Dataset excerpts
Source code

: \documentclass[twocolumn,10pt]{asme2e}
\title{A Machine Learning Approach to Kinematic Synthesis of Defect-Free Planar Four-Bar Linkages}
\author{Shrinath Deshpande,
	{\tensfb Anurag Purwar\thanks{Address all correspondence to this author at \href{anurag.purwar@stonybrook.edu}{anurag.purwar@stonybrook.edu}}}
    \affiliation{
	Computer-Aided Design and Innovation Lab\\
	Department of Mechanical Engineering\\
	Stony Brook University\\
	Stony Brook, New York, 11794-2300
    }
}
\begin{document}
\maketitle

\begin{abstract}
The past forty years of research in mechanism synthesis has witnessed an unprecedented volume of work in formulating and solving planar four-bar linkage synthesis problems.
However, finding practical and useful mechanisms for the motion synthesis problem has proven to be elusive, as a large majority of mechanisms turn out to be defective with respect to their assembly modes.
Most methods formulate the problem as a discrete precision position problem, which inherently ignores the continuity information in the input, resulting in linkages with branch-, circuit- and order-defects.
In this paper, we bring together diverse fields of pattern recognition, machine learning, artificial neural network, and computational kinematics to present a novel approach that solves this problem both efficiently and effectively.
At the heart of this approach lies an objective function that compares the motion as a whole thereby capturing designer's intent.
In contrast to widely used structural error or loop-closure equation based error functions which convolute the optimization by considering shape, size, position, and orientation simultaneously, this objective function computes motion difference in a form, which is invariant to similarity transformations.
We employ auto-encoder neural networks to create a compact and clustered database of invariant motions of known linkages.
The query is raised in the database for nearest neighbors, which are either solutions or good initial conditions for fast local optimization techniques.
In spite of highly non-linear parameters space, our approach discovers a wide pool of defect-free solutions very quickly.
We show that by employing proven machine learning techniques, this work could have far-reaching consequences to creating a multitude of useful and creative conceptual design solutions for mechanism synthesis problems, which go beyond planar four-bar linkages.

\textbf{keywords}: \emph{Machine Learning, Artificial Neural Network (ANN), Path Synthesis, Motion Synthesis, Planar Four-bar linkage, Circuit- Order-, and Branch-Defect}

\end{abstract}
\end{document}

Task to complete: Of the entries above, repeat exactly the lines between the line with "However, finding practical" and the line with "In this paper, we", inclusive, and no others.

Result below:
However, finding practical and useful mechanisms for the motion synthesis problem has proven to be elusive, as a large majority of mechanisms turn out to be defective with respect to their assembly modes.
Most methods formulate the problem as a discrete precision position problem, which inherently ignores the continuity information in the input, resulting in linkages with branch-, circuit- and order-defects.
In this paper, we bring together diverse fields of pattern recognition, machine learning, artificial neural network, and computational kinematics to present a novel approach that solves this problem both efficiently and effectively.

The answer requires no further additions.